また、全車に対してダウンヒルアシストコントロールを備え、雪道、ウェットなど低μ路の下り坂で低車速にキープするようにサポートしている。
RAV4:3種類の4WDを設定
RAV4 4WDモデル価格:297万4000~353万9000円(ガソリン)、359万6000~402万9000円(ハイブリッド)
※ガソリンはライズより約105万~約126万円高、ヤリスクロスより約94万~約110万円高、ハイブリッドはヤリスクロスより約108万~約121万円高
RAV4は3つの4WDを3種類もラインアップしていることが見どころだ。ガソリン車に対してはダイナミックトルクベクタリングAWDとダイナミックトルクコントロール4WDを、ハイブリッド車にはE-Fourと呼ばれる電気式4WDシステムを備える。
注目は新開発となるダイナミックトルクベクタリングAWDで、リアの左右のトルク配分を自在に変化させることが可能となり、クルマのヨー方向の動きをアクセルで積極的に生み出せるところがポイントのひとつだ。
これによりライントレース性能は飛躍的に向上しており、安全性はどんな路面でも高まっている。

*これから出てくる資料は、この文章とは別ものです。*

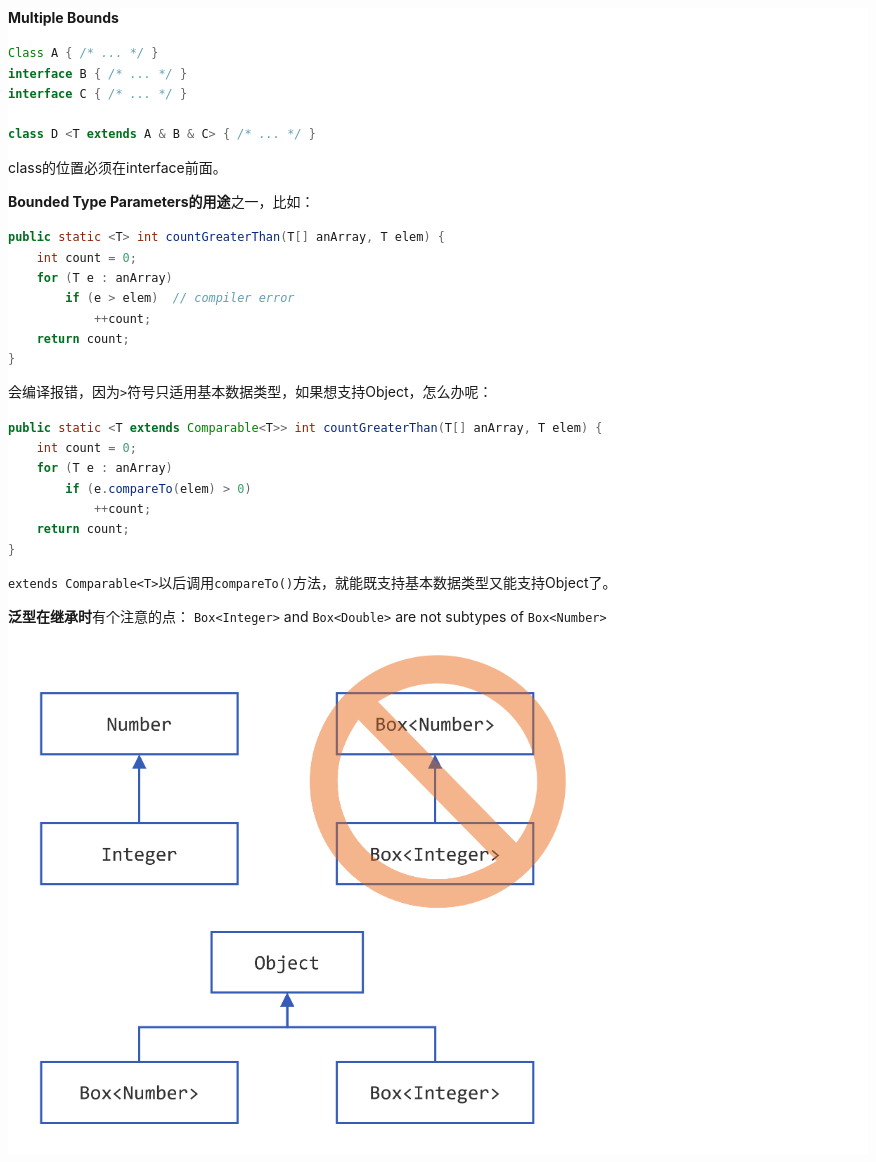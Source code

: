 **Multiple Bounds**

```java
Class A { /* ... */ }
interface B { /* ... */ }
interface C { /* ... */ }

class D <T extends A & B & C> { /* ... */ }
```

class的位置必须在interface前面。

**Bounded Type Parameters的用途**之一，比如：

```java
public static <T> int countGreaterThan(T[] anArray, T elem) {
    int count = 0;
    for (T e : anArray)
        if (e > elem)  // compiler error
            ++count;
    return count;
}
```

会编译报错，因为`>`符号只适用基本数据类型，如果想支持Object，怎么办呢：

```java
public static <T extends Comparable<T>> int countGreaterThan(T[] anArray, T elem) {
    int count = 0;
    for (T e : anArray)
        if (e.compareTo(elem) > 0)
            ++count;
    return count;
}
```

`extends Comparable<T>`以后调用`compareTo()`方法，就能既支持基本数据类型又能支持Object了。

**泛型在继承时**有个注意的点： `Box<Integer>` and `Box<Double>` are not subtypes of `Box<Number>`

![](002008-【官方】Java官方笔记8泛型/2023-06-07-16-37-48-image.png)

さらに注目したいのはディスコネクト機構だ。これはトランスファーの中に電磁クラッチを持つラチェット式の切り替え機構を前後に持たせることで、FFと4WDを切り替え可能となり、プロペラシャフトを完全にストップさせることが可能となったことだ。
従来の方式となるダイナミックトルクコントロール4WDではFF状態でもプロペラシャフトは回り続けることとなり、そこで損失が生まれている。
回転によるオイルをはじめとする撹拌損失を比較するとユニットレベルで80%も低減。車両では2%ほどの燃費向上になるというから興味深い。走りと燃費を両立するための凝った機構なのだ。
ハイブリッドモデルが持つE-Fourはリアの出力トルクを従来比で約1.3倍まで高め、最大でフロント20:リア80の前後駆動力配分が可能に。それが最高速付近まで持続するようになり、どんな状況でもFR的に走れるところがポイントとなる。
ダイナミックトルクベクタリングAWDとE-Fourをダートで全開比較試乗したことがあるが、ライントレース性については前者、豪快かつ速く走るなら後者という違いが興味深かった。
もちろん、一般的にはそんな使い方はしないだろうが、RAV4が持つ4WDシステムの強靭さがよく伝わるテストだった。